46°F

To acquire wisdom, one must observe

Harvard professor gives talk at Heller School

A Harvard professor recounted his personal journey advocating for fair elections and unionizing farm workers at the talk, “The Democratic Promise: People, Power, and Change.”

Professor Marshall Ganz, Senior Lecturer in Public Policy at the John F. Kennedy School of Government, Harvard University, visited The Heller School on Wednesday to talk about how to fulfill the democratic promise.

According to Ganz, fulfilling the democratic promise of equity, accountability and inclusion requires the participation of an “organized” citizenry that can articulate and assert its shared interests effectively.
Ganz is a prominent educator, organizer and movement builder with decades of experience in organizing communities to mobilize and build power to create positive social change. He discussed leadership, people, power and change, as well as his experience with organizing.

Ganz grew up in Bakersfield, California, where his father was a rabbi and his mother a teacher. He entered Harvard College in the fall of 1960. He left a year before graduating to volunteer with the 1964 Mississippi Summer Project, saying “I didn’t see the point of studying history, when I was busy making it.” The Mississippi Summer Project was a volunteer effort to try to register as many African American voters as possible in Mississippi.

He discussed how the night before the volunteers were supposed to go to Mississippi, three members of the group disappeared, and were presumed dead. They had been murdered by the Ku Klux Klan. He spoke about how this experience tested his courage, however, coming from a family of Holocaust survivors, he was motivated to continue his activism.

For three years after World War II, his family lived in occupied Germany, where his father served as a U.S. Army chaplain working with displaced persons. Having encountered survivors of the Holocaust, his parents taught Marshall about the dangers of racism and anti-Semitism.

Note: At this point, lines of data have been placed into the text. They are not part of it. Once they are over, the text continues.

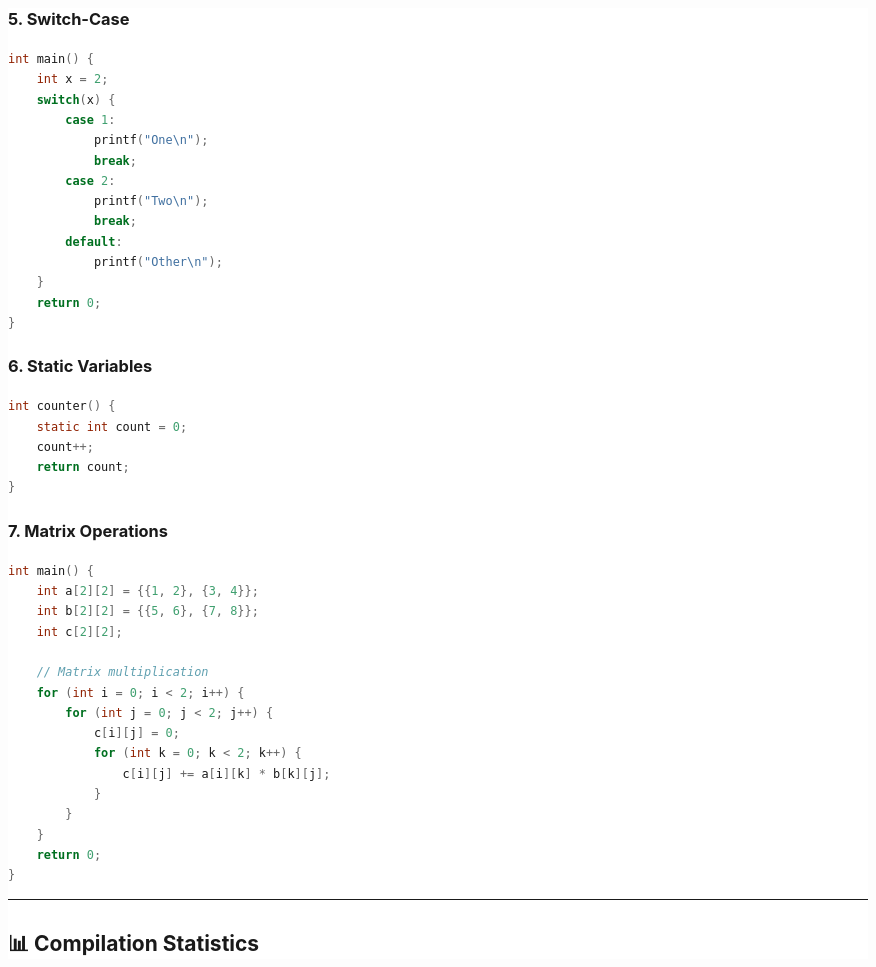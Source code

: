### 5. Switch-Case
```c
int main() {
    int x = 2;
    switch(x) {
        case 1:
            printf("One\n");
            break;
        case 2:
            printf("Two\n");
            break;
        default:
            printf("Other\n");
    }
    return 0;
}
```

### 6. Static Variables
```c
int counter() {
    static int count = 0;
    count++;
    return count;
}
```

### 7. Matrix Operations
```c
int main() {
    int a[2][2] = {{1, 2}, {3, 4}};
    int b[2][2] = {{5, 6}, {7, 8}};
    int c[2][2];
    
    // Matrix multiplication
    for (int i = 0; i < 2; i++) {
        for (int j = 0; j < 2; j++) {
            c[i][j] = 0;
            for (int k = 0; k < 2; k++) {
                c[i][j] += a[i][k] * b[k][j];
            }
        }
    }
    return 0;
}
```

---

## 📊 Compilation Statistics
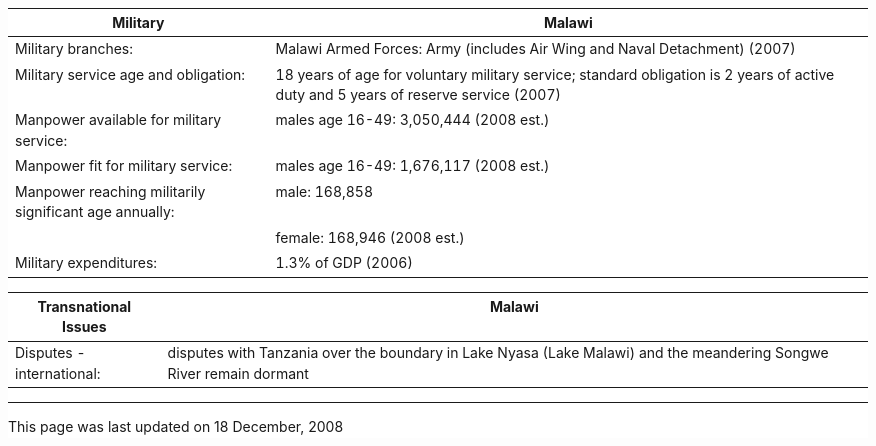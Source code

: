 | Military | Malawi |
| --- | --- |
| Military branches: | Malawi Armed Forces: Army (includes Air Wing and Naval Detachment) (2007) |
| Military service age and obligation: | 18 years of age for voluntary military service; standard obligation is 2 years of active duty and 5 years of reserve service (2007) |
| Manpower available for military service: | males age 16-49: 3,050,444 (2008 est.) |
| Manpower fit for military service: | males age 16-49: 1,676,117 (2008 est.) |
| Manpower reaching militarily significant age annually: | male: 168,858 |
| | female: 168,946 (2008 est.) |
| Military expenditures: | 1.3% of GDP (2006) |

| Transnational Issues | Malawi |
| --- | --- |
| Disputes - international: | disputes with Tanzania over the boundary in Lake Nyasa (Lake Malawi) and the meandering Songwe River remain dormant |

---
This page was last updated on 18 December, 2008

“Racism kills. As a rabbi’s kid I loved the Passover seder. They were like the story of the Exodus, but with food. They point at children and say, ‘You were slaves in Egypt.’ Not you literally — but you have to figure out who you are in this story. You need to figure out if you’re holding people back or helping people through.”

He found a “calling” as an organizer for the Student Nonviolent Coordinating Committee, and, in the fall of 1965, joined Cesar Chavez in his effort to unionize California farm workers. During his 16 years with the United Farm Workers he gained experience in union, political and community organizing, and became Director of Organizing.
Ganz’s experience with the farm workers led him to formulate his concept of “strategic capacity.” He says this explains how Chavez’s farmworker organizing succeeded. Ganz defines strategy as “how we turn what we have, into what we need, to get what we want.”

Ganz states that the key is to remember that leadership is distributed. No one person or group of people holds all the power; responsibility is shared in a sustainable way, and structure aims to create mutual accountability.
In 1991 he returned to Harvard College and, after a 28-year “leave of absence,” completed his undergraduate degree.
He was awarded an MPA by the Kennedy School in 1993 and completed his PhD in sociology in 2000, and was asked to develop a course. As senior lecturer in public policy at the Kennedy School of Government, he teaches, researches and writes on leadership, organization and strategy in social movements, civic associations and politics.

He has been published in the American Journal of Sociology, American Political Science Review, American Prospect, Washington Post and Los Angeles Times. He was awarded an honorary doctorate in divinity by the Episcopal Divinity School in 2010.

The event was put on by the Relational Coordination Research Collaborative (RCRC) jointly with the Graduate Student Association and Brandeis European Graduate Students Association.